⟨

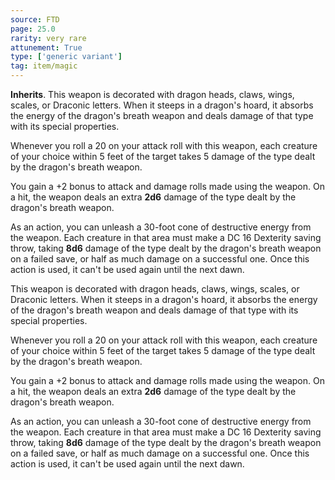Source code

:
 ```yaml
---
source: FTD
page: 25.0
rarity: very rare
attunement: True
type: ['generic variant']
tag: item/magic
---
```


**Inherits**. This weapon is decorated with dragon heads, claws, wings, scales, or Draconic letters. When it steeps in a dragon's hoard, it absorbs the energy of the dragon's breath weapon and deals damage of that type with its special properties.

Whenever you roll a 20 on your attack roll with this weapon, each creature of your choice within 5 feet of the target takes 5 damage of the type dealt by the dragon's breath weapon.

You gain a +2 bonus to attack and damage rolls made using the weapon. On a hit, the weapon deals an extra **2d6** damage of the type dealt by the dragon's breath weapon.

As an action, you can unleash a 30-foot cone of destructive energy from the weapon. Each creature in that area must make a DC 16 Dexterity saving throw, taking **8d6** damage of the type dealt by the dragon's breath weapon on a failed save, or half as much damage on a successful one. Once this action is used, it can't be used again until the next dawn.


This weapon is decorated with dragon heads, claws, wings, scales, or Draconic letters. When it steeps in a dragon's hoard, it absorbs the energy of the dragon's breath weapon and deals damage of that type with its special properties.

Whenever you roll a 20 on your attack roll with this weapon, each creature of your choice within 5 feet of the target takes 5 damage of the type dealt by the dragon's breath weapon.

You gain a +2 bonus to attack and damage rolls made using the weapon. On a hit, the weapon deals an extra **2d6** damage of the type dealt by the dragon's breath weapon.

As an action, you can unleash a 30-foot cone of destructive energy from the weapon. Each creature in that area must make a DC 16 Dexterity saving throw, taking **8d6** damage of the type dealt by the dragon's breath weapon on a failed save, or half as much damage on a successful one. Once this action is used, it can't be used again until the next dawn.


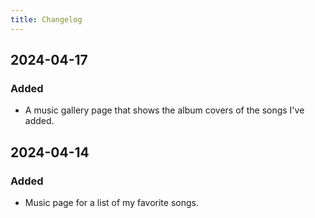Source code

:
```yaml
---
title: Changelog
---
```


## 2024-04-17

### Added

- A music gallery page that shows the album covers of the songs I've added.

## 2024-04-14

### Added

- Music page for a list of my favorite songs.

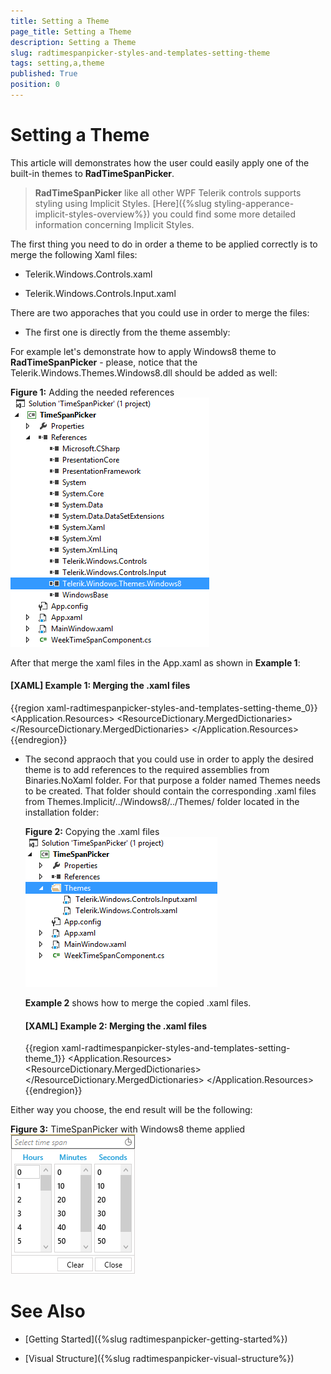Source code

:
 ```yaml
---
title: Setting a Theme
page_title: Setting a Theme
description: Setting a Theme
slug: radtimespanpicker-styles-and-templates-setting-theme
tags: setting,a,theme
published: True
position: 0
---
```


# Setting a Theme

This article will demonstrates how the user could easily apply one of the built-in themes to __RadTimeSpanPicker__.

>__RadTimeSpanPicker__ like all other WPF Telerik controls supports styling using Implicit Styles. [Here]({%slug styling-apperance-implicit-styles-overview%}) you could find some more detailed information concerning Implicit Styles.

The first thing you need to do in order a theme to be applied correctly is to merge the following Xaml files:

* Telerik.Windows.Controls.xaml

* Telerik.Windows.Controls.Input.xaml

There are two apporaches that you could use in order to merge the files:

* The first one is directly from the theme assembly:

For example let's demonstrate how to apply Windows8 theme to __RadTimeSpanPicker__ - please, notice that the Telerik.Windows.Themes.Windows8.dll should be added as well:

__Figure 1:__ Adding the needed references	
![Rad Time Span Picker Setting Theme 01](images/RadTimeSpanPicker_Setting_Theme_01.png)

After that merge the xaml files in the App.xaml as shown in __Example 1__:

#### __[XAML] Example 1: Merging the .xaml files__
{{region xaml-radtimespanpicker-styles-and-templates-setting-theme_0}}
	<Application.Resources>
	    <ResourceDictionary>
	        <ResourceDictionary.MergedDictionaries>
	            <ResourceDictionary Source="/Telerik.Windows.Themes.Windows8;component/Themes/Telerik.Windows.Controls.xaml" />
	            <ResourceDictionary Source="/Telerik.Windows.Themes.Windows8;component/Themes/Telerik.Windows.Controls.Input.xaml" />
	        </ResourceDictionary.MergedDictionaries>
	    </ResourceDictionary>
	</Application.Resources>
{{endregion}}
	
* The second appraoch that you could use in order to apply the desired theme is to add references to the required assemblies from Binaries.NoXaml folder. For that purpose a folder named Themes needs to be created. That folder should contain the corresponding .xaml files from Themes.Implicit/../Windows8/../Themes/ folder located in the installation folder:

	__Figure 2:__ Copying the .xaml files
	![Rad Time Span Picker Setting Theme 02](images/RadTimeSpanPicker_Setting_Theme_02.png)
	
	__Example 2__ shows how to merge the copied .xaml files.            

	#### __[XAML] Example 2: Merging the .xaml files__

	{{region xaml-radtimespanpicker-styles-and-templates-setting-theme_1}}
		<Application.Resources>
		    <ResourceDictionary>
		        <ResourceDictionary.MergedDictionaries>
		            <ResourceDictionary Source="Themes/Telerik.Windows.Controls.xaml" />
		            <ResourceDictionary Source="Themes/Telerik.Windows.Controls.Navigation.xaml" />
		        </ResourceDictionary.MergedDictionaries>
		    </ResourceDictionary>
		</Application.Resources>
	{{endregion}}
	
Either way you choose, the end result will be the following:

__Figure 3:__ TimeSpanPicker with Windows8 theme applied
![Rad Time Span Picker Setting Theme 03](images/RadTimeSpanPicker_Setting_Theme_03.png)

# See Also

 * [Getting Started]({%slug radtimespanpicker-getting-started%})

 * [Visual Structure]({%slug radtimespanpicker-visual-structure%})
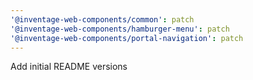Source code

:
 ```yaml
---
'@inventage-web-components/common': patch
'@inventage-web-components/hamburger-menu': patch
'@inventage-web-components/portal-navigation': patch
---
```


Add initial README versions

⟩

## WHAT IS EXPECTED
Show each line of the material above where "following" occurs.

## SOLVED EXERCISE
The first thing you need to do in order a theme to be applied correctly is to merge the following Xaml files:
Either way you choose, the end result will be the following:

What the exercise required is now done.